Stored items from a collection
----------

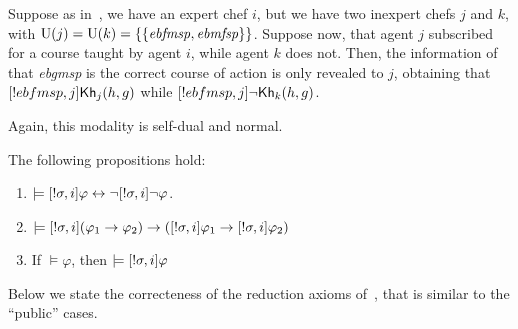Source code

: \medskip 

\begin{example}
Suppose as in~, we have an expert chef $i$, but we have two inexpert chefs $j$ and $k$, with $\operatorname{U}(j)=\operatorname{U}(k)=\{ \{ \mathit{ebfmsp},\mathit{ebmfsp} \} \}$. Suppose now, that agent $j$ subscribed for a course taught by agent $i$, while agent $k$ does not. Then, the information of that \textit{ebgmsp} is the correct course of action is only revealed to $j$, obtaining that $[!ebfmsp,j]{\sf Kh}_j(h,g)$ while $[!ebfmsp,j]\neg{\sf Kh}_k(h,g)$.
\end{example}

Again, this modality is self-dual and normal.

\medskip 

\begin{proposition} The following propositions hold:
\begin{enumerate}
\item $\models [!\sigma,i]\varphi \leftrightarrow \neg[!\sigma,i]\neg\varphi$. 
\item $\models [!\sigma,i](\varphi_1 \rightarrow \varphi_2) \rightarrow ([!\sigma,i]\varphi_1 \rightarrow [!\sigma,i]\varphi_2)$
\item If $\models \varphi$, then $\models [!\sigma,i]\varphi$
\end{enumerate}
\end{proposition}

\medskip 

Below we state the correcteness of the reduction axioms of~, that is similar to the ``public'' cases. 

\medskip 

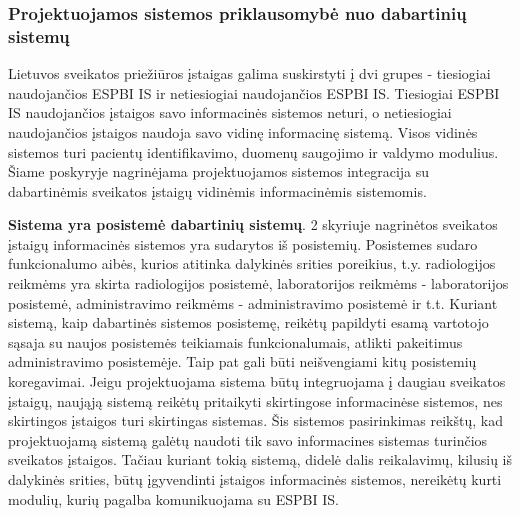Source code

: \subsubsection{Projektuojamos sistemos priklausomybė nuo dabartinių sistemų}
Lietuvos sveikatos priežiūros įstaigas galima suskirstyti į dvi grupes - tiesiogiai naudojančios ESPBI IS ir netiesiogiai naudojančios ESPBI IS. Tiesiogiai ESPBI IS naudojančios įstaigos savo informacinės sistemos neturi, o netiesiogiai naudojančios įstaigos naudoja savo vidinę informacinę sistemą. Visos vidinės sistemos turi pacientų identifikavimo, duomenų saugojimo ir valdymo modulius. Šiame poskyryje nagrinėjama projektuojamos sistemos integracija su dabartinėmis sveikatos įstaigų vidinėmis informacinėmis sistemomis.

\textbf{Sistema yra posistemė dabartinių sistemų}. 2 skyriuje nagrinėtos sveikatos įstaigų informacinės sistemos yra sudarytos iš posistemių. Posistemes sudaro funkcionalumo aibės, kurios atitinka dalykinės srities poreikius, t.y. radiologijos reikmėms yra skirta radiologijos posistemė, laboratorijos reikmėms - laboratorijos posistemė, administravimo reikmėms - administravimo posistemė ir t.t. Kuriant sistemą, kaip dabartinės sistemos posistemę, reikėtų papildyti esamą vartotojo sąsaja su naujos posistemės teikiamais funkcionalumais, atlikti pakeitimus administravimo posistemėje. Taip pat gali būti neišvengiami kitų posistemių koregavimai. Jeigu projektuojama sistema būtų integruojama į daugiau sveikatos įstaigų, naująją sistemą reikėtų pritaikyti skirtingose informacinėse sistemos, nes skirtingos įstaigos turi skirtingas sistemas. Šis sistemos pasirinkimas reikštų, kad projektuojamą sistemą galėtų naudoti tik savo informacines sistemas turinčios sveikatos įstaigos. Tačiau kuriant tokią sistemą, didelė dalis reikalavimų, kilusių iš dalykinės srities, būtų įgyvendinti įstaigos informacinės sistemos, nereikėtų kurti modulių, kurių pagalba komunikuojama su ESPBI IS.

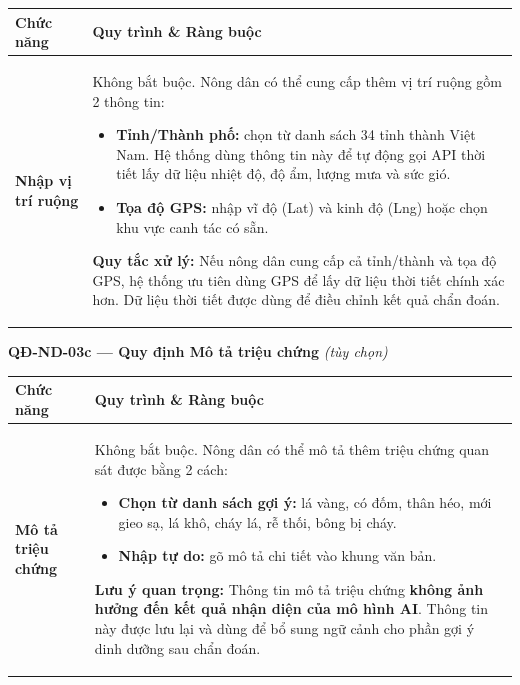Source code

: \documentclass[12pt,a4paper]{article}
\begin{document}
\begin{longtable}{|
    >{\raggedright\arraybackslash}p{2.8cm}|
    >{\raggedright\arraybackslash}p{12cm}|}
\hline
\rowcolor{headerblue}
\textbf{Chức năng} & \textbf{Quy trình \& Ràng buộc} \\
\hline
\endhead
\textbf{Nhập vị trí ruộng} &
Không bắt buộc. Nông dân có thể cung cấp thêm vị trí ruộng gồm 2 thông tin:
\begin{itemize}[leftmargin=*,topsep=2pt,itemsep=1pt]
    \item \textbf{Tỉnh/Thành phố:} chọn từ danh sách 34 tỉnh thành Việt Nam. Hệ thống dùng thông tin này để tự động gọi API thời tiết lấy dữ liệu nhiệt độ, độ ẩm, lượng mưa và sức gió.
    \item \textbf{Tọa độ GPS:} nhập vĩ độ (Lat) và kinh độ (Lng) hoặc chọn khu vực canh tác có sẵn.
\end{itemize}
\textbf{Quy tắc xử lý:} Nếu nông dân cung cấp cả tỉnh/thành và tọa độ GPS, hệ thống ưu tiên dùng GPS để lấy dữ liệu thời tiết chính xác hơn. Dữ liệu thời tiết được dùng để điều chỉnh kết quả chẩn đoán. \\
\hline
\end{longtable}
 
\vspace{0.3cm}
\noindent\textbf{QĐ-ND-03c --- Quy định Mô tả triệu chứng} \textit{(tùy chọn)}
 
\begin{longtable}{|
    >{\raggedright\arraybackslash}p{2.8cm}|
    >{\raggedright\arraybackslash}p{12cm}|}
\hline
\rowcolor{headerblue}
\textbf{Chức năng} & \textbf{Quy trình \& Ràng buộc} \\
\hline
\endhead
\textbf{Mô tả triệu chứng} &
Không bắt buộc. Nông dân có thể mô tả thêm triệu chứng quan sát được bằng 2 cách:
\begin{itemize}[leftmargin=*,topsep=2pt,itemsep=1pt]
    \item \textbf{Chọn từ danh sách gợi ý:} lá vàng, có đốm, thân héo, mới gieo sạ, lá khô, cháy lá, rễ thối, bông bị cháy.
    \item \textbf{Nhập tự do:} gõ mô tả chi tiết vào khung văn bản.
\end{itemize}
\textbf{Lưu ý quan trọng:} Thông tin mô tả triệu chứng \textbf{không ảnh hưởng đến kết quả nhận diện của mô hình AI}. Thông tin này được lưu lại và dùng để bổ sung ngữ cảnh cho phần gợi ý dinh dưỡng sau chẩn đoán. \\
\hline
\end{longtable}
 
\end{document}
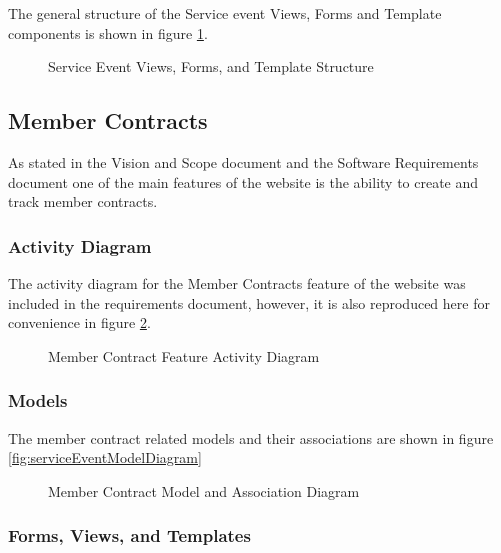 \documentclass{article}
\begin{document}
The general structure of the Service event Views, Forms and Template components is shown in figure \ref{fig:serviceEventViewFormTemplateDiagram}.

\FloatBarrier
\begin{figure}[h!]
\centering
{}
\caption{Service Event Views, Forms, and Template Structure}
\label{fig:serviceEventViewFormTemplateDiagram}
\end{figure}
\FloatBarrier

\subsection{Member Contracts}

As stated in the Vision and Scope document and the Software Requirements document one of the main features of the website is the ability to create and track member contracts.

\subsubsection{Activity Diagram}
The activity diagram for the Member Contracts feature of the website was included in the requirements document, however, it is also reproduced here for convenience in figure \ref{fig:memberContractActivityDiagram}.

\FloatBarrier
\begin{figure}[h!]
\centering
{}
\caption{Member Contract Feature Activity Diagram}
\label{fig:memberContractActivityDiagram}
\end{figure}
\FloatBarrier

\subsubsection{Models}

The member contract related models and their associations are shown in figure \ref{fig:serviceEventModelDiagram}

\FloatBarrier
\begin{figure}[h!]
\centering
{}
\caption{Member Contract Model and Association Diagram}
\label{fig:memberContractModelDiagram}
\end{figure}
\FloatBarrier

\subsubsection{Forms, Views, and Templates}
\end{document}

----------

◆ Exercise goal ◆
Show each line in the data where the string "liệu" appears.

◆ Task response ◆
    \item \textbf{Tỉnh/Thành phố:} chọn từ danh sách 34 tỉnh thành Việt Nam. Hệ thống dùng thông tin này để tự động gọi API thời tiết lấy dữ liệu nhiệt độ, độ ẩm, lượng mưa và sức gió.
\textbf{Quy tắc xử lý:} Nếu nông dân cung cấp cả tỉnh/thành và tọa độ GPS, hệ thống ưu tiên dùng GPS để lấy dữ liệu thời tiết chính xác hơn. Dữ liệu thời tiết được dùng để điều chỉnh kết quả chẩn đoán. \\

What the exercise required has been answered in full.